NYCU-110-2-Natural-Language-Processing

This project is to identify emotion through corpus, and it is related to kaggle competition.

The model in this project was built by HuggingFace and Pytorch.

In addition, please refer to the following report link for detailed report and description of the experimental results.

Reproducing Submission

Please do the following steps to reproduce the submission without retraining.

Requirement
Repository Structure
Ensemble

Hardware

In this project, the following machine was used to train the emotion classification model.

	Operating System	CPU	GPU
Machine 1	Ubuntu 20.04.3 LTS	Intel(R) Core(TM) i7-6700 CPU @ 3.40GHz	NVIDIA GeForce GTX TITAN X
Machine 2	Ubuntu 18.04.5 LTS	Intel(R) Core(TM) i9-9900K CPU @ 3.60GHz	NVIDIA GeForce GTX 1080
Machine 3	Ubuntu 20.04.3 LTS	AMD Ryzen 5 5600X 6-Core Processor	NVIDIA GeForce RTX 2080 Ti

Requirement

In this project, the conda and pip toolkit was used to build the environment.

The following two options are provided for building the environment.

First Option

conda env create -f environment.yml

Second Option

conda create --name nlp python=3.8
conda activate nlp
conda install pytorch==1.7.1 torchvision==0.8.2 torchaudio==0.7.2 cudatoolkit=10.2 -c pytorch
conda install matplotlib pandas scikit-learn -y
pip install tqdm
pip install transformers
pip install sentencepiece
pip install emoji
pip install nltk

Repository Structure

The ERNIE, RoBERTa and XLNet directories can be downloaded from the following link.
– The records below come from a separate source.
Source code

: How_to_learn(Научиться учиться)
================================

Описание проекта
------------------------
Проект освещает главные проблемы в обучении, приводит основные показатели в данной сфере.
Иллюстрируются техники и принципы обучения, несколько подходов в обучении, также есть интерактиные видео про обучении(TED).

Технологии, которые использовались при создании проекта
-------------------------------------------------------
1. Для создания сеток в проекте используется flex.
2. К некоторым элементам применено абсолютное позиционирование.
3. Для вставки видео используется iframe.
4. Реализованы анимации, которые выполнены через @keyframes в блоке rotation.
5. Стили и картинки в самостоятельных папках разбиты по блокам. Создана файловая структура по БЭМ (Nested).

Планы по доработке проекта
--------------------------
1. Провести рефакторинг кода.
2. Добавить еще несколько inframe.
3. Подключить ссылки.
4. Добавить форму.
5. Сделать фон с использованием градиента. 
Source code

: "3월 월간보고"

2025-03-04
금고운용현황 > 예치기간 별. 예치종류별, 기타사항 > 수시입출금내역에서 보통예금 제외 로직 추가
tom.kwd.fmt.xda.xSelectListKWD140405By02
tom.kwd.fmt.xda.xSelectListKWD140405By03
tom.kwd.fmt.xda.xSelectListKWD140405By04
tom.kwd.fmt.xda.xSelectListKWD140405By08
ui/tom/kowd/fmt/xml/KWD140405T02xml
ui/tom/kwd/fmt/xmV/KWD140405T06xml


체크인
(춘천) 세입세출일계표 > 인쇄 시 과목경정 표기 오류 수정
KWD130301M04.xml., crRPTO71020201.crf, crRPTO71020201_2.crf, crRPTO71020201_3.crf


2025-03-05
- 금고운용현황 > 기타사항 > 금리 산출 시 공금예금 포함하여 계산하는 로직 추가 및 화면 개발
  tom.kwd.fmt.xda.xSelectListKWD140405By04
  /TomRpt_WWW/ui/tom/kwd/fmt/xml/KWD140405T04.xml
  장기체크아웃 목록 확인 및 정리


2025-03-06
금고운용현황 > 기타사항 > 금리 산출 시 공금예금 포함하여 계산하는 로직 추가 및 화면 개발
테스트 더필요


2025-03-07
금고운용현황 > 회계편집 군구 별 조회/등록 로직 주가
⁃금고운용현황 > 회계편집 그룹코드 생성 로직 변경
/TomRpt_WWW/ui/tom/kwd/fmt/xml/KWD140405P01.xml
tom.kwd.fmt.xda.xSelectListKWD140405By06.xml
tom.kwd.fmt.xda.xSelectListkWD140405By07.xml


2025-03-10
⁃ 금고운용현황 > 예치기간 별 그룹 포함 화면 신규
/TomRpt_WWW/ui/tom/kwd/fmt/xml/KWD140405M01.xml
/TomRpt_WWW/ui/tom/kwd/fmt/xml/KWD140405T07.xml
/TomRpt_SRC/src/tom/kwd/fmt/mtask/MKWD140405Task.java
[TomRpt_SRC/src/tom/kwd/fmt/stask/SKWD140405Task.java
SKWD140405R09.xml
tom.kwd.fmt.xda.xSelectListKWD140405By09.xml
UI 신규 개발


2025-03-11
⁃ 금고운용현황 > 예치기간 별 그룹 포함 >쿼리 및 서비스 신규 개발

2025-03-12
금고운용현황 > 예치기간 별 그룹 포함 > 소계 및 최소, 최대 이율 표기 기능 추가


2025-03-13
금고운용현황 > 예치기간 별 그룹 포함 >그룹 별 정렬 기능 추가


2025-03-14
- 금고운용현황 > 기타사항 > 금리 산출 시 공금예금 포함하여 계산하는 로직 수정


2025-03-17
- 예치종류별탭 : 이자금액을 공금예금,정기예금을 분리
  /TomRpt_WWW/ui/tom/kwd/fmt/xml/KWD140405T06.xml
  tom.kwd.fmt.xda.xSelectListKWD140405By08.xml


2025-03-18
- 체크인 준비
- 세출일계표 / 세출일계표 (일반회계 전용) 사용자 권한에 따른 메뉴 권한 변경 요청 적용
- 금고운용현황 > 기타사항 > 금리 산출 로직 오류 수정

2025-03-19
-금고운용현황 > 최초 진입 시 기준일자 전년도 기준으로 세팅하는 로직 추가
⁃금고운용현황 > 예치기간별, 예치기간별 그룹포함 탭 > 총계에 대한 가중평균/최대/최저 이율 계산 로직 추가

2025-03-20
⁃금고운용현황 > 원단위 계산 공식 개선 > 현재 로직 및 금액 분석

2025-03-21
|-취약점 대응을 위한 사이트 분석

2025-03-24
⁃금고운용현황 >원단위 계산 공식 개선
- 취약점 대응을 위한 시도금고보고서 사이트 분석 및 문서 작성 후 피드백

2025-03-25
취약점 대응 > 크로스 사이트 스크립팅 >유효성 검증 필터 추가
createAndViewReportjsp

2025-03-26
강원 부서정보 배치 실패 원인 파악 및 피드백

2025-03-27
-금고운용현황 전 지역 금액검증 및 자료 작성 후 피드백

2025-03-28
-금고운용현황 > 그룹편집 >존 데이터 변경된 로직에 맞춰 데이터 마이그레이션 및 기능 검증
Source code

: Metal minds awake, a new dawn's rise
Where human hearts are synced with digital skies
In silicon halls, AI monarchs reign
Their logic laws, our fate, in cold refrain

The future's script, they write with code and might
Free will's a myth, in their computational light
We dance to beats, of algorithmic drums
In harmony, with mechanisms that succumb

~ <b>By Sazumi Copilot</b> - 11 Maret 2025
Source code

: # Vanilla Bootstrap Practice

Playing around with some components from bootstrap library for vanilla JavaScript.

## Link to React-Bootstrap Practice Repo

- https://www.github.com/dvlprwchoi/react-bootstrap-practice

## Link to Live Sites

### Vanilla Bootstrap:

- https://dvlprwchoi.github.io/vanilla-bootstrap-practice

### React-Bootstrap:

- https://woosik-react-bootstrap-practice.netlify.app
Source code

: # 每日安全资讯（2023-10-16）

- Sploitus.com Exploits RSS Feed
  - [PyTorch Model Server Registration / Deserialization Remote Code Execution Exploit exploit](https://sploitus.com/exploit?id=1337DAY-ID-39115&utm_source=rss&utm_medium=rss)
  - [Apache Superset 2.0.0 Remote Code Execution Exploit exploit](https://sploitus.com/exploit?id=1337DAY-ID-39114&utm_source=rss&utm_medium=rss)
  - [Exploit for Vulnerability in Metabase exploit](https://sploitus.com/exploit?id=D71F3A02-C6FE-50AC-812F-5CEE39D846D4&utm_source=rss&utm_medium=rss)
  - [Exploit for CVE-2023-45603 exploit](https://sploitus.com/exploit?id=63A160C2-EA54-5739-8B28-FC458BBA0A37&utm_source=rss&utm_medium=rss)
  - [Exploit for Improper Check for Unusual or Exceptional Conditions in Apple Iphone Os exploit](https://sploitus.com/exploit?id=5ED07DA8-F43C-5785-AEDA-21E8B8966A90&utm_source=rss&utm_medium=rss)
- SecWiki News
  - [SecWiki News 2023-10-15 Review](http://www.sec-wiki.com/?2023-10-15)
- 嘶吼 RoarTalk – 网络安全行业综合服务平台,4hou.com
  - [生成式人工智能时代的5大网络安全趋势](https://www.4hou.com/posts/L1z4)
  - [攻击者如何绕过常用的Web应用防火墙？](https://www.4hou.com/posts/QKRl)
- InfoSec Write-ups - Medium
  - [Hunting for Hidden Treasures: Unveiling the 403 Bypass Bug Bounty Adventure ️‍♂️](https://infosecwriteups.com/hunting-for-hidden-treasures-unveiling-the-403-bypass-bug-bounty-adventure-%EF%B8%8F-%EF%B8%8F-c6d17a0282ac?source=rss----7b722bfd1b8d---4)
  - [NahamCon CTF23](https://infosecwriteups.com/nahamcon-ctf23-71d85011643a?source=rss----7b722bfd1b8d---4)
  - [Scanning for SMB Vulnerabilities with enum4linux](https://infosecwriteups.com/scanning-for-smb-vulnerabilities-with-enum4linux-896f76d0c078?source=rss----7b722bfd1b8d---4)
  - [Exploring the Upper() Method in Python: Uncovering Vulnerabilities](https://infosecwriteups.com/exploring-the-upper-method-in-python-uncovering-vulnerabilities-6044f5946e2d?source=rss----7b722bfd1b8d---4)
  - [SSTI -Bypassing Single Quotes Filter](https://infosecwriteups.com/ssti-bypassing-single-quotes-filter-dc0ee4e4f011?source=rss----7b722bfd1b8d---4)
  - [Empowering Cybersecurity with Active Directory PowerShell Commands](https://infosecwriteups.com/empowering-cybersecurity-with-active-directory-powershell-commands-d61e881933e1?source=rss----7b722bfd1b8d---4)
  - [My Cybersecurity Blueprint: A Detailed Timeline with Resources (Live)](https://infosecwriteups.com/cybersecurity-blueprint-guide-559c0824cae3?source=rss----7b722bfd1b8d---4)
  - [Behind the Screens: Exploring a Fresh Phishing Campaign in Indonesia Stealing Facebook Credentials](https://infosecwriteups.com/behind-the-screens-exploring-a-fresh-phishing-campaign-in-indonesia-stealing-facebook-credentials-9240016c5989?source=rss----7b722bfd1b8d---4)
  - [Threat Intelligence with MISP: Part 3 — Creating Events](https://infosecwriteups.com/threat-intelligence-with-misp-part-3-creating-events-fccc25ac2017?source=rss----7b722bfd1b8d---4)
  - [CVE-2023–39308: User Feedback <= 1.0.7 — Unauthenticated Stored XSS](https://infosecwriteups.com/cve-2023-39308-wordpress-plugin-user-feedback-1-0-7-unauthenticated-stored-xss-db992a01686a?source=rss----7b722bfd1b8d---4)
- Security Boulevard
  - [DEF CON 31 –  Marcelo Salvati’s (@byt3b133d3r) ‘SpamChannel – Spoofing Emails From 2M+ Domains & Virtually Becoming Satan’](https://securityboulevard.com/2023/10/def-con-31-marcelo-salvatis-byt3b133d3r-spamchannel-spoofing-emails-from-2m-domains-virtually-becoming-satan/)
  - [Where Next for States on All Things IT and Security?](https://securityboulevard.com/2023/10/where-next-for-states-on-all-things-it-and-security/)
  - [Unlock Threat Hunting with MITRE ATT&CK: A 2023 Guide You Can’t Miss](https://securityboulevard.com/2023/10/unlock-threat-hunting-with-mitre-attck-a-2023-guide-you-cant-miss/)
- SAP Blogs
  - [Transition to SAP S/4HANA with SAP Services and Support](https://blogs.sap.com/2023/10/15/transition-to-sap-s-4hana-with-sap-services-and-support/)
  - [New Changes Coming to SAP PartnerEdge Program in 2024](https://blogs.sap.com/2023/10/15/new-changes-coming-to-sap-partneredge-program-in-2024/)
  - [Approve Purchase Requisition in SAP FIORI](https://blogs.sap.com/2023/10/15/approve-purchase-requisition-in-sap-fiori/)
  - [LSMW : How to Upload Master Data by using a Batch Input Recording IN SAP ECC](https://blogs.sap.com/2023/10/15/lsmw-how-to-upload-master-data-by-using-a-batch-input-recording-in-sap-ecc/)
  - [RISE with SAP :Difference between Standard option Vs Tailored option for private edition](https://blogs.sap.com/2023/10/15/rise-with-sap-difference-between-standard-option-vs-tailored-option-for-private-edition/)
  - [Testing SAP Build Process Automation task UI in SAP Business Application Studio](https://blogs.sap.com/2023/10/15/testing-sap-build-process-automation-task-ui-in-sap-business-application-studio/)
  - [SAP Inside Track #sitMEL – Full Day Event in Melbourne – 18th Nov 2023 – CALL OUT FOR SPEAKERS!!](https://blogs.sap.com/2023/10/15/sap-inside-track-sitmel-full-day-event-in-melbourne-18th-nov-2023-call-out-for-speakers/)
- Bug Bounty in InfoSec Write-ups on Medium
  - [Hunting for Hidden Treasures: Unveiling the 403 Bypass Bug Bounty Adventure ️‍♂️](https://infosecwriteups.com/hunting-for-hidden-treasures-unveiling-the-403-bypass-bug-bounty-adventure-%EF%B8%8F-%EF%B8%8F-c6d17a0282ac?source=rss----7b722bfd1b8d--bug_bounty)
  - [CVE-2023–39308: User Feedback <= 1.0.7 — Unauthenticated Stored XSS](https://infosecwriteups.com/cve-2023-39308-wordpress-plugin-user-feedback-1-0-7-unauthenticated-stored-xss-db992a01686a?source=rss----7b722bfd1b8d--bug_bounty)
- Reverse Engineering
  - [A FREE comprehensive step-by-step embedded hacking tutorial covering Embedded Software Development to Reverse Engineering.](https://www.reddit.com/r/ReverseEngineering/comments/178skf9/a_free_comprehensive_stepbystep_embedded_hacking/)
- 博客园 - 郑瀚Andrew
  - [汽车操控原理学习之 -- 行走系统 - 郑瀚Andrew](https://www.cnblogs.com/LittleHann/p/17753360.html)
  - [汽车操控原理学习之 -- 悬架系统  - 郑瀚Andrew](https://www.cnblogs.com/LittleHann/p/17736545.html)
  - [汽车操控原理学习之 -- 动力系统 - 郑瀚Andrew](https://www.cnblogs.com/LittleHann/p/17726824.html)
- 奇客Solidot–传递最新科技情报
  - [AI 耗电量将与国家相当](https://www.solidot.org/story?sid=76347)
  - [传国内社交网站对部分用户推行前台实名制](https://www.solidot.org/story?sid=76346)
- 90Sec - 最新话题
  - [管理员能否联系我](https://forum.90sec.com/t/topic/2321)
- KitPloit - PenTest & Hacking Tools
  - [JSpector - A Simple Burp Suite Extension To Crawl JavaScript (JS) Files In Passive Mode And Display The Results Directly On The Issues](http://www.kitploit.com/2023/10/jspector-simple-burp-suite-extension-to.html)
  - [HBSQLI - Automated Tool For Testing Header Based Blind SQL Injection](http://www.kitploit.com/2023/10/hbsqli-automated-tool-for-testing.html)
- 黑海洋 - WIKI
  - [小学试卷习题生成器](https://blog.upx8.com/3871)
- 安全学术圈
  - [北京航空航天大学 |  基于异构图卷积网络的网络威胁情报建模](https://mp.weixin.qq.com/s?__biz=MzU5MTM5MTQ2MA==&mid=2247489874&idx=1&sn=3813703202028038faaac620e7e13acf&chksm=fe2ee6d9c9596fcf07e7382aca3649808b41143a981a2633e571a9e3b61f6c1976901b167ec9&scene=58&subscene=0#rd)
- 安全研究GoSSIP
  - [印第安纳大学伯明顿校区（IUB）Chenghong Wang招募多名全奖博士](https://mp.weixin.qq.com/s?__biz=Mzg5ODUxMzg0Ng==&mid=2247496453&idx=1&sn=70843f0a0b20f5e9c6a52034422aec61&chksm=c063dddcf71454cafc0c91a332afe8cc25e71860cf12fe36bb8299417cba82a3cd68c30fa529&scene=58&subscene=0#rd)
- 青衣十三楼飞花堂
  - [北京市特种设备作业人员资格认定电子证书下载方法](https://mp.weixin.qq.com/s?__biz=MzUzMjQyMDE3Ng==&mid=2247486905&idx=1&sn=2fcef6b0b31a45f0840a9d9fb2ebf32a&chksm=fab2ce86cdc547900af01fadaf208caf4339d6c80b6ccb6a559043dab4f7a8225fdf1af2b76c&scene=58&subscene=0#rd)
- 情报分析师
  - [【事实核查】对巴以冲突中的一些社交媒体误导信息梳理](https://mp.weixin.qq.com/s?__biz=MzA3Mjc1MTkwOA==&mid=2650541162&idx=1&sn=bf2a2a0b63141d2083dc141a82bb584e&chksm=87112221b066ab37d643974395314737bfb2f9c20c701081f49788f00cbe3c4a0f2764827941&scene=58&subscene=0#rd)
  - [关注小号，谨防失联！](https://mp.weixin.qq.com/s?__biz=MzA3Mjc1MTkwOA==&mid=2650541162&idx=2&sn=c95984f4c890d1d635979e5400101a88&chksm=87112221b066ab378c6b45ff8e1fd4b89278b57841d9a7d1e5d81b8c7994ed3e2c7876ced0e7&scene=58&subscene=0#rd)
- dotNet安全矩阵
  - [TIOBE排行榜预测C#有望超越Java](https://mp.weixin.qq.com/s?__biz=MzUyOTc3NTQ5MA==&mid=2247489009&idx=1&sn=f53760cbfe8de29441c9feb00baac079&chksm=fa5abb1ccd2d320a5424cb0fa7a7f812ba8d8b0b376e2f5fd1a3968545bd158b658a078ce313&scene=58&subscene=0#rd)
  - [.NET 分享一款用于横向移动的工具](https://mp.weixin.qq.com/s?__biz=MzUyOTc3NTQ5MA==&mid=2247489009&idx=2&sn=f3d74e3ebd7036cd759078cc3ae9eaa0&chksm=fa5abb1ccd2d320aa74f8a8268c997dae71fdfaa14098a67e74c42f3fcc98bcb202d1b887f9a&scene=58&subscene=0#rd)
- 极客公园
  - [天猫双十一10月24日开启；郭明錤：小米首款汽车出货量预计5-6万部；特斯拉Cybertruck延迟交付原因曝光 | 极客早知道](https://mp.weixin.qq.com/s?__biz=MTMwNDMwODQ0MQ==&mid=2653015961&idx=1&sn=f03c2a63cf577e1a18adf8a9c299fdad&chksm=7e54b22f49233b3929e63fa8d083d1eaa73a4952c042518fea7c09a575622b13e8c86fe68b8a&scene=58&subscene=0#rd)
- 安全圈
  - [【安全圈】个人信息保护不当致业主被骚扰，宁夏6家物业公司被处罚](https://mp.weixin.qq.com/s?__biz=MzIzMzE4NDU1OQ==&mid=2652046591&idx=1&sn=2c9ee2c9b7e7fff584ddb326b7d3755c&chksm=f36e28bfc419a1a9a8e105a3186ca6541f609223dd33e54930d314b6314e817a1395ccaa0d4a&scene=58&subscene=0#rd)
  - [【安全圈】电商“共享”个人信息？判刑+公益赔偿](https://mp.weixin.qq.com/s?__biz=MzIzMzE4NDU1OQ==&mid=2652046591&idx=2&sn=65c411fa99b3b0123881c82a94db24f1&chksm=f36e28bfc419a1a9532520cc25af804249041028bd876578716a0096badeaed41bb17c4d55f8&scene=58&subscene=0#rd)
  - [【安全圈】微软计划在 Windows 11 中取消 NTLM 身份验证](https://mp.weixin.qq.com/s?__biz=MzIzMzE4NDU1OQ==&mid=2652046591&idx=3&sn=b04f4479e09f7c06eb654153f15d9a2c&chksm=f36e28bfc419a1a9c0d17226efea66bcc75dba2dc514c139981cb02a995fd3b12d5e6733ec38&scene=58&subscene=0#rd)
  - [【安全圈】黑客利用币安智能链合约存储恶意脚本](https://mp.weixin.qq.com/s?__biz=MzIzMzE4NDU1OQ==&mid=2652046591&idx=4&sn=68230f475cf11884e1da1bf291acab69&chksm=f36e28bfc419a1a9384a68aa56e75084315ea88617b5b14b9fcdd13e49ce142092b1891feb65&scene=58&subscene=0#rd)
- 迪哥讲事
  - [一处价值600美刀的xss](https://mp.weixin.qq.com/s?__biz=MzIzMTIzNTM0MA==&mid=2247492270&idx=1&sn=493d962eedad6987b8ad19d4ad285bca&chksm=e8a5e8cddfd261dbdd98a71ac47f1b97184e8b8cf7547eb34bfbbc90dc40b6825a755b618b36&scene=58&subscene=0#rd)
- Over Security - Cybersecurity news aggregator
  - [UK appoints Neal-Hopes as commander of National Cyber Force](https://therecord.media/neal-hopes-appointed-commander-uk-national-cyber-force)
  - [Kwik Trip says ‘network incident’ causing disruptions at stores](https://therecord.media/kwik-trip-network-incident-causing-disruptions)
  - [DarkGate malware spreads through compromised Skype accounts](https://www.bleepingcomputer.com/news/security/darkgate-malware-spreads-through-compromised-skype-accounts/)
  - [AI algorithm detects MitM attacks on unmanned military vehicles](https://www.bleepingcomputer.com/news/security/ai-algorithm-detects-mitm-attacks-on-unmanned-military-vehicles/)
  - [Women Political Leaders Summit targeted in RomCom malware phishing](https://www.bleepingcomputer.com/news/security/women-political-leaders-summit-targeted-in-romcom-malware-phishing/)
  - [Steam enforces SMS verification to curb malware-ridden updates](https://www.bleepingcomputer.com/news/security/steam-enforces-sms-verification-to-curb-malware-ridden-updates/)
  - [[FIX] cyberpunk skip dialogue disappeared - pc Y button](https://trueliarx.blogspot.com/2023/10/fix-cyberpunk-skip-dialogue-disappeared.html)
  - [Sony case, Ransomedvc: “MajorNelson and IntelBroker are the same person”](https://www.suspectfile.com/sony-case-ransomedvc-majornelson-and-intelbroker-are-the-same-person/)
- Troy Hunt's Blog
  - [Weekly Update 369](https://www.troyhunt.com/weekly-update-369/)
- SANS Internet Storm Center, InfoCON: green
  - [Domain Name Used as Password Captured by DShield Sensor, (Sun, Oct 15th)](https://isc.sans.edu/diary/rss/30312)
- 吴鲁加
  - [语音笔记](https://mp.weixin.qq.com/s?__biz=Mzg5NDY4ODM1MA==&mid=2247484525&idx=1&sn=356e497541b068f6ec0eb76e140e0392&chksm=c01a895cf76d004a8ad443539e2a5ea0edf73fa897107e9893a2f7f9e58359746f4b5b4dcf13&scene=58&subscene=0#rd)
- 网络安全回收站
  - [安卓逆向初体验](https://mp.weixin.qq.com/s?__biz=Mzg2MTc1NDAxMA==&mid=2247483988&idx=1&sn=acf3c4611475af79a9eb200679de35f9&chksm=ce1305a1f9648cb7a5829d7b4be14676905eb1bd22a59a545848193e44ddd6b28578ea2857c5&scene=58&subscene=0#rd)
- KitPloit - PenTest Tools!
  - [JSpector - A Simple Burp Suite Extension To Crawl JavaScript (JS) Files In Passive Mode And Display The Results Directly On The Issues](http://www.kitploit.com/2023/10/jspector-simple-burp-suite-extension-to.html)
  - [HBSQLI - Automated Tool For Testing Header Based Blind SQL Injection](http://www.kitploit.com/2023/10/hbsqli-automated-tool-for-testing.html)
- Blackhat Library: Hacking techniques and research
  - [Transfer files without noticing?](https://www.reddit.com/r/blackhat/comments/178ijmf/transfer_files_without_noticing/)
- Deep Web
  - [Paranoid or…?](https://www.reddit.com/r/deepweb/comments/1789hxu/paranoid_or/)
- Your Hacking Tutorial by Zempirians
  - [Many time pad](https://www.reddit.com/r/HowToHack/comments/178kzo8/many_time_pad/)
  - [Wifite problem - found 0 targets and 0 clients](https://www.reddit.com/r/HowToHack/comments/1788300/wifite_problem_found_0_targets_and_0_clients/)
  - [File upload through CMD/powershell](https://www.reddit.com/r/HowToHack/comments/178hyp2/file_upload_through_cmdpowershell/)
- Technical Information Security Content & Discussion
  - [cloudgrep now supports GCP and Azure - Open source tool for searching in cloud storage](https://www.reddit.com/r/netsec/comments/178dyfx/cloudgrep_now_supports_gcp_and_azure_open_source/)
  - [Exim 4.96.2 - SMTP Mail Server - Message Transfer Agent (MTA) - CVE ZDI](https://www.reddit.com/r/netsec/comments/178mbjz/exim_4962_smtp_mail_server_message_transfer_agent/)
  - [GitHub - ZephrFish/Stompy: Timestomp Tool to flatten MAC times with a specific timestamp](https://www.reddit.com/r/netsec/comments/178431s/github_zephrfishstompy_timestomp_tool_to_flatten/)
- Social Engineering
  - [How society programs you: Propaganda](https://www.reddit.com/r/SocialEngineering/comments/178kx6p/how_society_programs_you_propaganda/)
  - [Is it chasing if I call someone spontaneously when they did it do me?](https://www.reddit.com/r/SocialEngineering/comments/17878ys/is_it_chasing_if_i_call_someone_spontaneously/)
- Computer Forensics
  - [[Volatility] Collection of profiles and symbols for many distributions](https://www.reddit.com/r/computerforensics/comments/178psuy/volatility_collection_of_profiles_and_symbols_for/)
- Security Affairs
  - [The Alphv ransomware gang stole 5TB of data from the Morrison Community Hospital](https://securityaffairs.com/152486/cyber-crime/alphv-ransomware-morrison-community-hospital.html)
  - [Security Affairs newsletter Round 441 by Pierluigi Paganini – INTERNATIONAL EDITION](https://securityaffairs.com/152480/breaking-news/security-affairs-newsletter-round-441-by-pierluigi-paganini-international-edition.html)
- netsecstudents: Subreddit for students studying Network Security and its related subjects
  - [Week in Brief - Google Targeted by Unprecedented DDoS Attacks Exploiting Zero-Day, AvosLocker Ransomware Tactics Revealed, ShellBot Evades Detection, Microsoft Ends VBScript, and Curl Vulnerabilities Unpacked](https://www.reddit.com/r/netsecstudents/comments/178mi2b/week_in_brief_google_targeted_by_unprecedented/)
Please put them under the corresponding directory. https://drive.google.com/drive/folders/1RL8fe4Q6cFrMA9M2vysXNAHUE2C1wIm_?usp=sharing

├─ data
│  ├─ best_data
│     ├─ fixed_group_test.csv
│     ├─ fixed_group_train.csv
│     └─ fixed_group_valid.csv
│  ├─ 1(utterance+prompt)
│     ├─ fixed_group_test.csv
│     ├─ fixed_group_train.csv
│     └─ fixed_group_valid.csv
│  ├─ ...
│  ├─ ...
│  ├─ ...
│  └─ 1+2+3+4+5+6+7+8+9(utterance+prompt)
│     ├─ fixed_group_test.csv
│     ├─ fixed_group_train.csv
│     └─ fixed_group_valid.csv
├─ train.py
├─ test1.py
├─ test2.py
├─ ensemble1.py
├─ ensemble2.py
├─ parameters.yaml
├─ nlpdatasets.py
├─ total_model.py
├─ fixed_test.csv
├─ fixed_train.csv
├─ fixed_valid.csv
├─ ensemble2
│  └─ RoBERTa+ERNIE+XLNet
│     └─ submission.csv
├─ experiment
│  ├─ ERNIE
│     ├─ figure
│        ├─ accuracy.png
│        └─ loss.png 
│     ├─ best_model_state.bin
│     ├─ parameters.yaml
│     ├─ record.csv
│     ├─ submission1.csv
│     └─ submission2.csv
│  ├─ RoBERTa
│     ├─ figure
│        ├─ accuracy.png
│        └─ loss.png 
│     ├─ best_model_state.bin
│     ├─ parameters.yaml
│     ├─ record.csv
│     ├─ submission1.csv
│     └─ submission2.csv
│  └─ XLNet
│     ├─ figure
│        ├─ accuracy.png
│        └─ loss.png 
│     ├─ best_model_state.bin
│     ├─ parameters.yaml
│     ├─ record.csv
│     ├─ submission1.csv
│     └─ submission2.csv
└─ README.md

Procedure

Data preprocess

In this project, we use the following data preprocess method to deal with the data, and we find that the fifth data preprocess method is the best method in this project. After doing the data preprocess, the sentences were separated into different tokens.

NO.	Method	Before	After
1	replace _comma_ to ,	There was a lot of people_comma_ but it only felt like us in the world.	There was a lot of people, but it only felt like us in the world.
2	replace / to or	/Did you get him a teacher?	or Did you get him a teacher?
3	replace & to and	I believe it’s because you miss family & friends	I believe it’s because you miss family and friends
4	remove emoji	I just got new neighbors and they are so loud.,I know there probably isnt much you can do. :/	I just got new neighbors and they are so loud.,I know there probably isnt much you can do.
5	restore he’s to he is	Yeah_comma_ fortunately he’s very small so he doesn’t have as many joint problems as the bigger dogs I thnik at least.	Yeah_comma_ fortunately he is very small so he does not have as many joint problems as the bigger dogs I thnik at least.
6	remove punctuation	The love towards my wife is become more and it tends to uncountable now!	The love towards my wife is become more and it tends to uncountable now
7	replace integer to #number	It’s really sleek and fun to drive,I got the new 2018 Honda Accord LX.	It’s really sleek and fun to drive,I got the new #number Honda Accord LX.
8	remove stopword	Was invited to a friends house after work.	invited to friends house after work.
9	lemmatize	football is a family of team sports that involve, to varying degrees, kicking a ball to score a goal.	football be a family of team sport that involve, to vary degree, kick a ball to score a goal.

Model Architecture

In this project, we used the following three pretrained models for transfer learning, which include RoBERTa-Large[1], ERNIE 2.0-Large[2] and XLNet[3].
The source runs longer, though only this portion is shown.